コイツはラフマのポンチョ。ちょっと変わっているのはグロメットが四隅とセンターの計8カ所についてて、小型タープとして使うことができます。重量は200g。これがあれば、まずザックカバーを装備から外せます。タープとしてシングルウォールのテントと併用すれば前室のスペースを確保することができて、雨の日の調理や荷物置き場として重宝するでしょう。さらに、レインウェアを装備から外せれば一石三鳥なんでしょうが、さすがに荒天の場合を考えるとそこまでの勇気が・・・夏場の山行なら大丈夫かな?
レインウェアってかさばる装備だから、外すことができたらザックの容量にかなり余裕ができるんだけどね。


テントを設営したら重たい荷物を置いて山菜採りに専念するのだ。なにしろ調味料はふんだんに用意してきたが、山菜が採れなかったら食うものがないのだ!(汗)

辺り一面が山菜畑。
しかーし、今年は伸び気味で新芽はちょっと探さないと、ね。

コゴミは雪が消えて間もない沢筋で摘んだ。


コシアブラ・ハンターの管理人は遠目からでも見逃さないぞ(喜)


枝がよくしなるので、数人で取りついて新芽を間引くのだ。


ウルイとヨブスマソウ。両方ともおひたしが美味い。


ヨブスマソウの茎は中空だが肉厚なので、茎をある程度茹でてから葉を鍋に入れるのがコツですな。
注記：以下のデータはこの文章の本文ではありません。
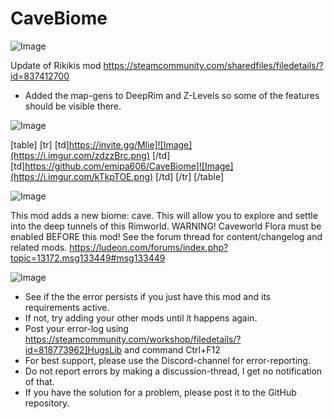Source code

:# CaveBiome

![Image](https://i.imgur.com/WAEzk68.png)

Update of Rikikis mod
https://steamcommunity.com/sharedfiles/filedetails/?id=837412700

- Added the map-gens to DeepRim and Z-Levels so some of the features should be visible there.

![Image](https://i.imgur.com/7Gzt3Rg.png)


[table]
	[tr]
		[td]https://invite.gg/Mlie]![Image](https://i.imgur.com/zdzzBrc.png)
[/td]
		[td]https://github.com/emipa606/CaveBiome]![Image](https://i.imgur.com/kTkpTOE.png)
[/td]
	[/tr]
[/table]
	
![Image](https://i.imgur.com/NOW7jU1.png)


This mod adds a new biome: cave. This will allow you to explore and settle into the deep tunnels of this Rimworld.
WARNING! Caveworld Flora must be enabled BEFORE this mod!
See the forum thread for content/changelog and related mods. https://ludeon.com/forums/index.php?topic=13172.msg133449#msg133449


![Image](https://i.imgur.com/Rs6T6cr.png)



-  See if the the error persists if you just have this mod and its requirements active.
-  If not, try adding your other mods until it happens again.
-  Post your error-log using https://steamcommunity.com/workshop/filedetails/?id=818773962]HugsLib and command Ctrl+F12
-  For best support, please use the Discord-channel for error-reporting.
-  Do not report errors by making a discussion-thread, I get no notification of that.
-  If you have the solution for a problem, please post it to the GitHub repository.



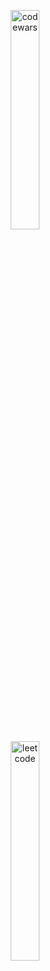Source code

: <p align="center">
<img src="https://miro.medium.com/v2/resize:fit:1008/1*VOQU8CuPG34Gsd1yJCadOQ.png" width="30%" alt="codewars" />
<br />
<img src="https://external-preview.redd.it/VFA1QpjA2_qEigKb_QaHH1K0znFBhc2Y7S2Hyrbspvo.jpg?auto=webp&s=f9dc0c153c6a0da2046f9e419680a2c53d392252" width="30%" alt="leetcode"/>
</p>
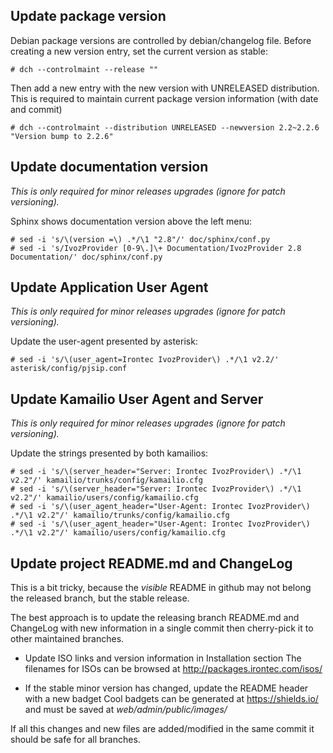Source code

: ## Update package version

Debian package versions are controlled by debian/changelog file.
Before creating a new version entry, set the current version as stable:

    # dch --controlmaint --release ""

Then add a new entry with the new version with UNRELEASED distribution. This is
required to maintain current package version information (with date and commit)

    # dch --controlmaint --distribution UNRELEASED --newversion 2.2~2.2.6 "Version bump to 2.2.6"

## Update documentation version

_This is only required for minor releases upgrades (ignore for patch versioning)._

Sphinx shows documentation version above the left menu:

    # sed -i 's/\(version =\) .*/\1 "2.8"/' doc/sphinx/conf.py
    # sed -i 's/IvozProvider [0-9\.]\+ Documentation/IvozProvider 2.8 Documentation/' doc/sphinx/conf.py

## Update Application User Agent

_This is only required for minor releases upgrades (ignore for patch versioning)._

Update the user-agent presented by asterisk:

    # sed -i 's/\(user_agent=Irontec IvozProvider\) .*/\1 v2.2/' asterisk/config/pjsip.conf

## Update Kamailio User Agent and Server

_This is only required for minor releases upgrades (ignore for patch versioning)._

Update the strings presented by both kamailios:

    # sed -i 's/\(server_header="Server: Irontec IvozProvider\) .*/\1 v2.2"/' kamailio/trunks/config/kamailio.cfg
    # sed -i 's/\(server_header="Server: Irontec IvozProvider\) .*/\1 v2.2"/' kamailio/users/config/kamailio.cfg
    # sed -i 's/\(user_agent_header="User-Agent: Irontec IvozProvider\) .*/\1 v2.2"/' kamailio/trunks/config/kamailio.cfg
    # sed -i 's/\(user_agent_header="User-Agent: Irontec IvozProvider\) .*/\1 v2.2"/' kamailio/users/config/kamailio.cfg


## Update project README.md and ChangeLog

This is a bit tricky, because the _visible_ README in github may not belong the released branch, but the stable release.

The best approach is to update the releasing branch README.md and ChangeLog with new information in a single commit then
cherry-pick it to other maintained branches.

- Update ISO links and version information in Installation section
    The filenames for ISOs can be browsed at http://packages.irontec.com/isos/

- If the stable minor version has changed, update the README header with a new badget
    Cool badgets can be generated at https://shields.io/ and must be saved at _web/admin/public/images/_

If all this changes and new files are added/modified in the same commit it should be safe for all branches.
山菜の宝庫でいろんなモノが採れるが、なんといってもウドが一番美味い!


斜面に生えてるヤツを掘り、その場で皮を剥いて味噌につけてかぶりつく。
ここのウドはフルーティな香りが最高でっす(喜)

師範はキジ撃ち用スコップで掘ってるよ。キタネ〜!
香ばしい香りがしたかな?(爆)


さらにミズ、フキノトウ、トリアシショウマ、ヤマソテツ、赤コゴミなどを収穫。そして、釣りも少々。

雪シロで濁りまくってるので遡行もできず、澱みや巻き返しといったポイントの拾い釣り。
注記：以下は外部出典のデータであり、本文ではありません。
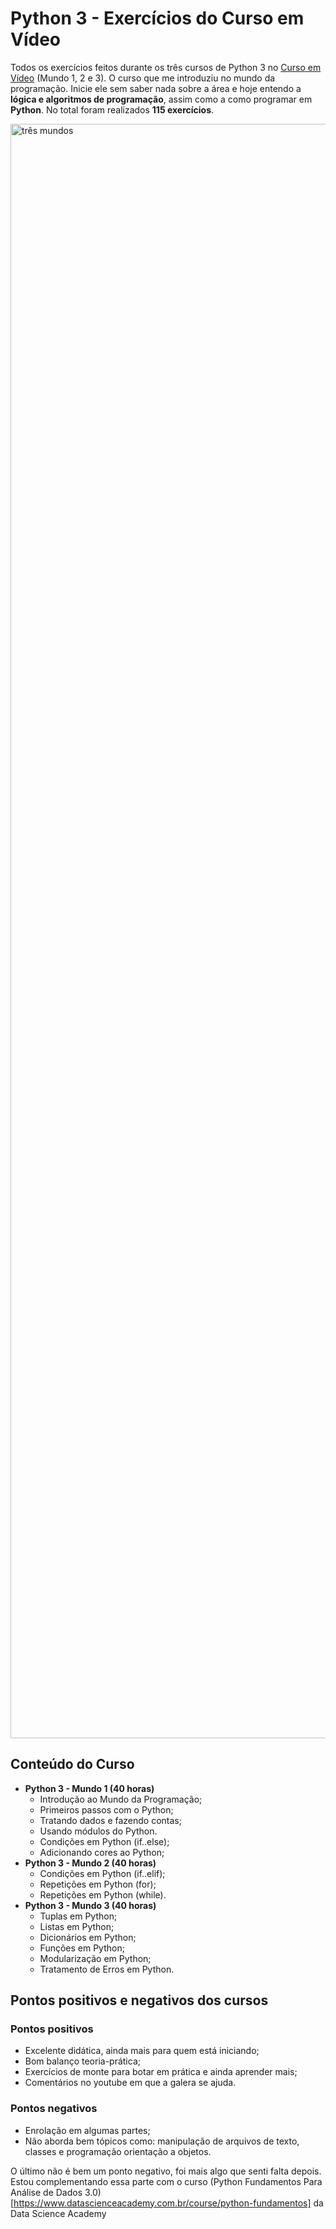 # Python 3 - Exercícios do Curso em Vídeo
 Todos os exercícios feitos durante os três cursos de Python 3 no [Curso em Vídeo](https://www.cursoemvideo.com) (Mundo 1, 2 e 3). O curso que me introduziu no mundo da programação. Inicie ele sem saber nada sobre a área e hoje entendo a **lógica e algoritmos de programação**, assim como a como programar em **Python**. No total foram realizados **115 exercícios**.

<img width="2583" alt="três mundos" src="https://user-images.githubusercontent.com/97196457/150213664-74a4ed4d-d14b-419a-8fcd-fdac3b2b782e.png">

## Conteúdo do Curso
- **Python 3 - Mundo 1 (40 horas)**
   - Introdução ao Mundo da Programação;
   - Primeiros passos com o Python;
   - Tratando dados e fazendo contas;
   - Usando módulos do Python.
   - Condições em Python (if..else);
   - Adicionando cores ao Python;
- **Python 3 - Mundo 2 (40 horas)**
   - Condições em Python (if..elif);
   - Repetições em Python (for);
   - Repetições em Python (while).
- **Python 3 - Mundo 3 (40 horas)**
   - Tuplas em Python;
   - Listas em Python;
   - Dicionários em Python;
   - Funções em Python;
   - Modularização em Python;
   - Tratamento de Erros em Python.

## Pontos positivos e negativos dos cursos
### Pontos positivos
- Excelente didática, ainda mais para quem está iniciando;
- Bom balanço teoria-prática;
- Exercícios de monte para botar em prática e ainda aprender mais;
- Comentários no youtube em que a galera se ajuda.
### Pontos negativos
- Enrolação em algumas partes;
- Não aborda bem tópicos como: manipulação de arquivos de texto, classes e programação orientação a objetos.

O último não é bem um ponto negativo, foi mais algo que senti falta depois. Estou complementando essa parte com o curso (Python Fundamentos Para Análise de Dados 3.0)[https://www.datascienceacademy.com.br/course/python-fundamentos] da Data Science Academy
フライのナガイモは玉砕。ルアーの師範とテンカラのRockyさんが貴重なタンパク質をゲット!(喜)
え?私?・・・荷を減らすため釣り道具は持ってきてましぇーん。


テン場に戻って各々気ままに調理開始。

せわしなく非接触温度計を使いながら天ぷらを揚げるナガイモ。
薄いクッカーで油の温度を調整するのって大変なんだよね。
カラッと揚がって美味かったっす(喜)


次々と出来上がる山菜料理。

コゴミはごま和えでいただきました。
ウドは葉を天ぷら、皮はきんぴらに。
身は湯がいたフキノトウと一緒に酢みそ和えに。
苦みのある山菜は酢みそが合いますねー。


採った山菜を次々とおひたしに。これが一番そのものの味がわかるからね。
その間にもチャンプルーやフキみそ、ミズのわさび和えなどが次々と皿にのってまわってくるのだ。なんつー贅沢だろう(喜)
コシアブラは醤油・みりん・砂糖・酒で煮詰め、薄味で炊き込んだご飯に散らしてみた。
イワナはカルパッチョに。骨や頭はヅケにしてから翌朝唐揚げでいただきました。

闇が広がってきたころには酒のペースもあがってきた。


あれだけあったアルコールが翌朝には空になってたもんね。


師範は野外料理でも師範級の腕前なのだ。お待ちかねの鍋は味噌風味と醤油風味の二種類だ。

味噌風味の鍋には野趣あふれるシシ肉入り。

実はコレ、Rockyさんが丹沢で仕留めた獲物なのだ。(写真右)
獣肉は固くなるから、湯がいてから冷凍するのがキモなんだって。
柔らかくてプルプルで美味しくいただきました。合掌!


2日目

ダラダラと起きてダラダラと飲み食いする朝。昨日の残りの鍋が抜群に美味い。まったりとした時間を満喫してから、おみやげ用の山菜採りへ。
ウド掘りでは1のRockyさんに先行され、前日に目をつけていたポイントはゴッソリやられてしまったよん。で、かなり足場の悪い斜面にとりついてなんとかおみやげ分をゲット。私は他にヨブスマソウとコゴミを採取した。でもねー、泊まりだとただでさえザックがパンパンでしょ。例年に比べて持ち帰りの量は半減どころか70パーセント減って感じだなー。

みんなもザックの外に括りつけてました。

ここのウドをたいそう気に入ったナガイモ(写真右)はザックの上蓋に固定。ところが・・・。
車に戻ったときには消えてました(喜)

本人曰く「今年一番ショックな出来事」と言って大の字になっていたのが、私にとっては最大の収穫でなんとも和ませてもらいました!(喜)


春の山の恵みを味わい尽くし、至福のグルメツアーとなりました。次回はキノコで泊まりを打とうね。